(Instructions for the task): Your answer must be an exact copy of the records below, minus any images.

═════ Supplied data ═════

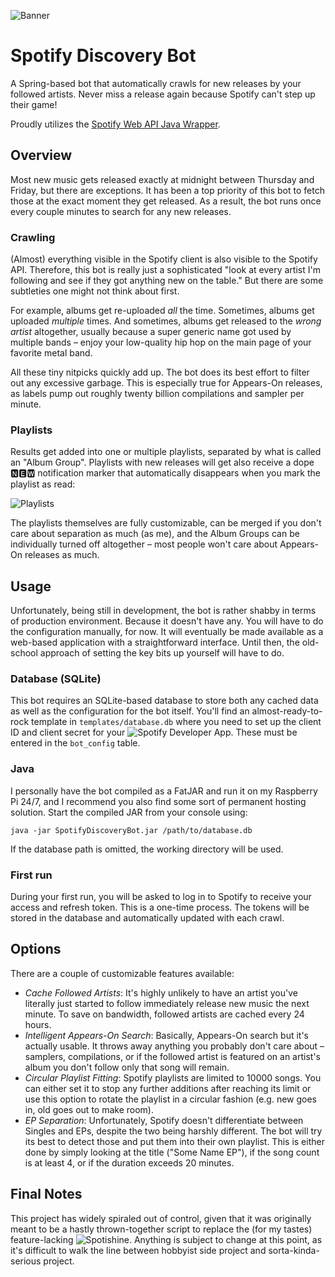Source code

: ![Banner](https://i.imgur.com/PLKEDro.png)

# Spotify Discovery Bot
A Spring-based bot that automatically crawls for new releases by your followed artists. Never miss a release again because Spotify can't step up their game!

Proudly utilizes the [Spotify Web API Java Wrapper](https://github.com/thelinmichael/spotify-web-api-java).

## Overview
Most new music gets released exactly at midnight between Thursday and Friday, but there are exceptions. It has been a top priority of this bot to fetch those at the exact moment they get released. As a result, the bot runs once every couple minutes to search for any new releases.

### Crawling
(Almost) everything visible in the Spotify client is also visible to the Spotify API. Therefore, this bot is really just a sophisticated "look at every artist I'm following and see if they got anything new on the table." But there are some subtleties one might not think about first.

For example, albums get re-uploaded _all_ the time. Sometimes, albums get uploaded _multiple_ times. And sometimes, albums get released to the _wrong artist_ altogether, usually because a super generic name got used by multiple bands – enjoy your low-quality hip hop on the main page of your favorite metal band.

All these tiny nitpicks quickly add up. The bot does its best effort to filter out any excessive garbage. This is especially true for Appears-On releases, as labels pump out roughly twenty billion compilations and sampler per minute.

### Playlists
Results get added into one or multiple playlists, separated by what is called an "Album Group". Playlists with new releases will get also receive a dope 🅽🅴🆆 notification marker that automatically disappears when you mark the playlist as read:

![Playlists](https://i.imgur.com/TG7keIF.png)

The playlists themselves are fully customizable, can be merged if you don't care about separation as much (as me), and the Album Groups can be individually turned off altogether – most people won't care about Appears-On releases as much.

## Usage
Unfortunately, being still in development, the bot is rather shabby in terms of production environment. Because it doesn't have any. You will have to do the configuration manually, for now. It will eventually be made available as a web-based application with a straightforward interface. Until then, the old-school approach of setting the key bits up yourself will have to do.

### Database (SQLite)
This bot requires an SQLite-based database to store both any cached data as well as the configuration for the bot itself. You'll find an almost-ready-to-rock template in `templates/database.db` where you need to set up the client ID and client secret for your ![Spotify Developer App](https://developer.spotify.com/dashboard). These must be entered in the `bot_config` table.

### Java
I personally have the bot compiled as a FatJAR and run it on my Raspberry Pi 24/7, and I recommend you also find some sort of permanent hosting solution. Start the compiled JAR from your console using:

```java -jar SpotifyDiscoveryBot.jar /path/to/database.db```

If the database path is omitted, the working directory will be used.

### First run
During your first run, you will be asked to log in to Spotify to receive your access and refresh token. This is a one-time process. The tokens will be stored in the database and automatically updated with each crawl.

## Options
There are a couple of customizable features available:
* *Cache Followed Artists*: It's highly unlikely to have an artist you've literally just started to follow immediately release new music the next minute. To save on bandwidth, followed artists are cached every 24 hours.
* *Intelligent Appears-On Search*: Basically, Appears-On search but it's actually usable. It throws away anything you probably don't care about – samplers, compilations, or if the followed artist is featured on an artist's album you don't follow only that song will remain.
* *Circular Playlist Fitting*: Spotify playlists are limited to 10000 songs. You can either set it to stop any further additions after reaching its limit or use this option to rotate the playlist in a circular fashion (e.g. new goes in, old goes out to make room).
* *EP Separation*: Unfortunately, Spotify doesn't differentiate between Singles and EPs, despite the two being harshly different. The bot will try its best to detect those and put them into their own playlist. This is either done by simply looking at the title ("Some Name EP"), if the song count is at least 4, or if the duration exceeds 20 minutes.

## Final Notes
This project has widely spiraled out of control, given that it was originally meant to be a hastly thrown-together script to replace the (for my tastes) feature-lacking ![Spotishine](https://www.spotishine.com). Anything is subject to change at this point, as it's difficult to walk the line between hobbyist side project and sorta-kinda-serious project.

═════

(Solution to this task):
Source code

: ![Banner](https://i.imgur.com/PLKEDro.png)

# Spotify Discovery Bot
A Spring-based bot that automatically crawls for new releases by your followed artists. Never miss a release again because Spotify can't step up their game!

Proudly utilizes the [Spotify Web API Java Wrapper](https://github.com/thelinmichael/spotify-web-api-java).

## Overview
Most new music gets released exactly at midnight between Thursday and Friday, but there are exceptions. It has been a top priority of this bot to fetch those at the exact moment they get released. As a result, the bot runs once every couple minutes to search for any new releases.

### Crawling
(Almost) everything visible in the Spotify client is also visible to the Spotify API. Therefore, this bot is really just a sophisticated "look at every artist I'm following and see if they got anything new on the table." But there are some subtleties one might not think about first.

For example, albums get re-uploaded _all_ the time. Sometimes, albums get uploaded _multiple_ times. And sometimes, albums get released to the _wrong artist_ altogether, usually because a super generic name got used by multiple bands – enjoy your low-quality hip hop on the main page of your favorite metal band.

All these tiny nitpicks quickly add up. The bot does its best effort to filter out any excessive garbage. This is especially true for Appears-On releases, as labels pump out roughly twenty billion compilations and sampler per minute.

### Playlists
Results get added into one or multiple playlists, separated by what is called an "Album Group". Playlists with new releases will get also receive a dope 🅽🅴🆆 notification marker that automatically disappears when you mark the playlist as read:

![Playlists](https://i.imgur.com/TG7keIF.png)

The playlists themselves are fully customizable, can be merged if you don't care about separation as much (as me), and the Album Groups can be individually turned off altogether – most people won't care about Appears-On releases as much.

## Usage
Unfortunately, being still in development, the bot is rather shabby in terms of production environment. Because it doesn't have any. You will have to do the configuration manually, for now. It will eventually be made available as a web-based application with a straightforward interface. Until then, the old-school approach of setting the key bits up yourself will have to do.

### Database (SQLite)
This bot requires an SQLite-based database to store both any cached data as well as the configuration for the bot itself. You'll find an almost-ready-to-rock template in `templates/database.db` where you need to set up the client ID and client secret for your ![Spotify Developer App](https://developer.spotify.com/dashboard). These must be entered in the `bot_config` table.

### Java
I personally have the bot compiled as a FatJAR and run it on my Raspberry Pi 24/7, and I recommend you also find some sort of permanent hosting solution. Start the compiled JAR from your console using:

```java -jar SpotifyDiscoveryBot.jar /path/to/database.db```

If the database path is omitted, the working directory will be used.

### First run
During your first run, you will be asked to log in to Spotify to receive your access and refresh token. This is a one-time process. The tokens will be stored in the database and automatically updated with each crawl.

## Options
There are a couple of customizable features available:
* *Cache Followed Artists*: It's highly unlikely to have an artist you've literally just started to follow immediately release new music the next minute. To save on bandwidth, followed artists are cached every 24 hours.
* *Intelligent Appears-On Search*: Basically, Appears-On search but it's actually usable. It throws away anything you probably don't care about – samplers, compilations, or if the followed artist is featured on an artist's album you don't follow only that song will remain.
* *Circular Playlist Fitting*: Spotify playlists are limited to 10000 songs. You can either set it to stop any further additions after reaching its limit or use this option to rotate the playlist in a circular fashion (e.g. new goes in, old goes out to make room).
* *EP Separation*: Unfortunately, Spotify doesn't differentiate between Singles and EPs, despite the two being harshly different. The bot will try its best to detect those and put them into their own playlist. This is either done by simply looking at the title ("Some Name EP"), if the song count is at least 4, or if the duration exceeds 20 minutes.

## Final Notes
This project has widely spiraled out of control, given that it was originally meant to be a hastly thrown-together script to replace the (for my tastes) feature-lacking ![Spotishine](https://www.spotishine.com). Anything is subject to change at this point, as it's difficult to walk the line between hobbyist side project and sorta-kinda-serious project.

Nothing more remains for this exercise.